Equities slump as real rates surge

10-year US yield now above S&P 500 dividend yield

Chart of the Day

The huge news in markets yesterday was the surge in real interest rates, with the 5-year TIPS yield jumping by 25 bp and the 10-year by 20 bp. For the 5-year, that only reversed the fall so far this year, but for the 10-year it took real rates back to the highest since July. As the Market charts that follow show, that sent shockwaves through the equity and FX markets.

Macro

The macro news was generally good, but didn’t help . US initial jobless claims fell to 730,000 last week, but that was probably due to disruption from the severe weather rather than a genuinely large improvement in claims. Continuing claims increased to 4.4mn in the week before.

US durable goods orders rose by 3.4% MoM in January. Excluding transport, orders increased by 1.4% MoM. They are both far above pre-virus levels.

Markets

The surge in real yields push bond yields up, but the big surprise compared to the earlier rises in recent weeks was that the 5-year yield jumped by more than the 10-year or the 30-year.

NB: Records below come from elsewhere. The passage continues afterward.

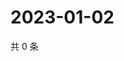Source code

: # 2023-01-02

共 0 条

<!-- BEGIN WEIBO -->
<!-- 最后更新时间 Mon Jan 02 2023 13:12:47 GMT+0800 (China Standard Time) -->

<!-- END WEIBO -->

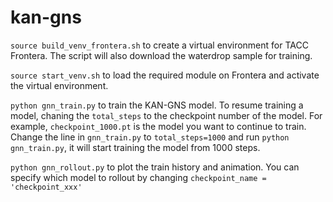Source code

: # kan-gns
`source build_venv_frontera.sh` to create a virtual environment for TACC Frontera. The script will also download the waterdrop sample for training.

`source start_venv.sh` to load the required module on Frontera and activate the virtual environment.

`python gnn_train.py` to train the KAN-GNS model. To resume training a model, chaning the `total_steps` to the checkpoint number of the model. For example, `checkpoint_1000.pt` is the model you want to continue to train. Change the line in `gnn_train.py` to `total_steps=1000` and run `python gnn_train.py`, it will start training the model from 1000 steps.

`python gnn_rollout.py` to plot the train history and animation. You can specify which model to rollout by changing `checkpoint_name = 'checkpoint_xxx'` 
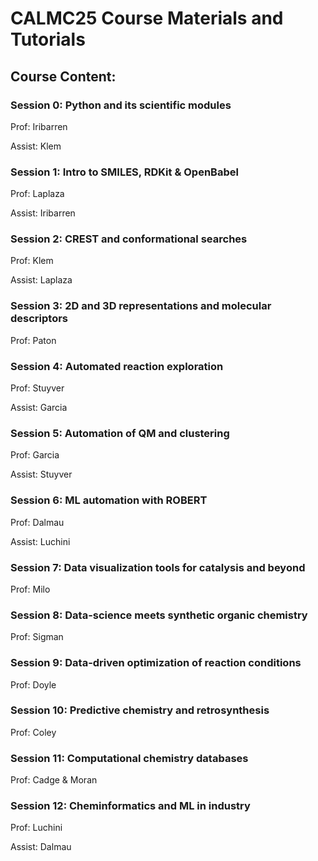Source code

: # CALMC25 Course Materials and Tutorials

## Course Content:
### Session 0: Python and its scientific modules 

Prof: Iribarren

Assist: Klem

### Session 1: Intro to SMILES, RDKit & OpenBabel

Prof: Laplaza

Assist: Iribarren


### Session 2: CREST and conformational searches

Prof: Klem

Assist: Laplaza


### Session 3: 2D and 3D representations and molecular descriptors

Prof: Paton

### Session 4: Automated reaction exploration

Prof: Stuyver

Assist: Garcia

### Session 5: Automation of QM and clustering

Prof: Garcia

Assist: Stuyver

### Session 6: ML automation with ROBERT

Prof: Dalmau

Assist: Luchini

### Session 7: Data visualization tools for catalysis and beyond

Prof: Milo

### Session 8: Data-science meets synthetic organic chemistry

Prof: Sigman

### Session 9: Data-driven optimization of reaction conditions

Prof: Doyle

### Session 10: Predictive chemistry and retrosynthesis

Prof: Coley

### Session 11: Computational chemistry databases

Prof: Cadge & Moran

### Session 12: Cheminformatics and ML in industry

Prof: Luchini

Assist: Dalmau


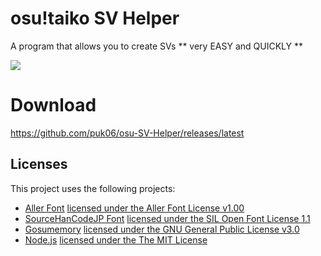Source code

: # osu!taiko SV Helper
A program that allows you to create SVs ** very EASY and QUICKLY **

![](osu-trainer/images/gui.png)

# Download
https://github.com/puk06/osu-SV-Helper/releases/latest

## Licenses
This project uses the following projects:
- [Aller Font](https://www.fontsquirrel.com/fonts/aller) [licensed under the Aller Font License v1.00](https://www.fontsquirrel.com/license/aller)
- [SourceHanCodeJP Font](https://github.com/adobe-fonts/source-han-code-jp/tree/master) [licensed under the SIL Open Font License 1.1](https://scripts.sil.org/OFL)
- [Gosumemory](https://github.com/l3lackShark/gosumemory) [licensed under the GNU General Public License v3.0](https://www.gnu.org/licenses/gpl-3.0.html.en)
- [Node.js](https://github.com/nodejs/node) [licensed under the The MIT License](https://mit-license.org/)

So the curve flattened. That seems to suggest traders don’t believe the Fed’s commitment to keep policy rates low for many years.

The rise means the 10-year bond yield increased to above the dividend yield of the S&P 500. That will make many types of investors, such as pension funds, start looking at bonds again as a source of yield and could detract from equity demand.

The further rise in real yields was particularly bad for tech stocks, with the S&P 500 tech sector now down by 5.9% in the past week.

The ratio of financials to the S&P 500 did well amid the rise in interest rates, which are often thought to be good for lenders’ profits.

But it wasn’t a case of financials actually doing well. Rather, the sell-off hit all sectors, but financials happened to fall by relatively less.

The jump in yields was higher in the US than in many countries and sent the USD soaring against most currencies.

One key exception was the euro, although the further rise in real yields in favor of the US suggests it might not be long until the euro drops back.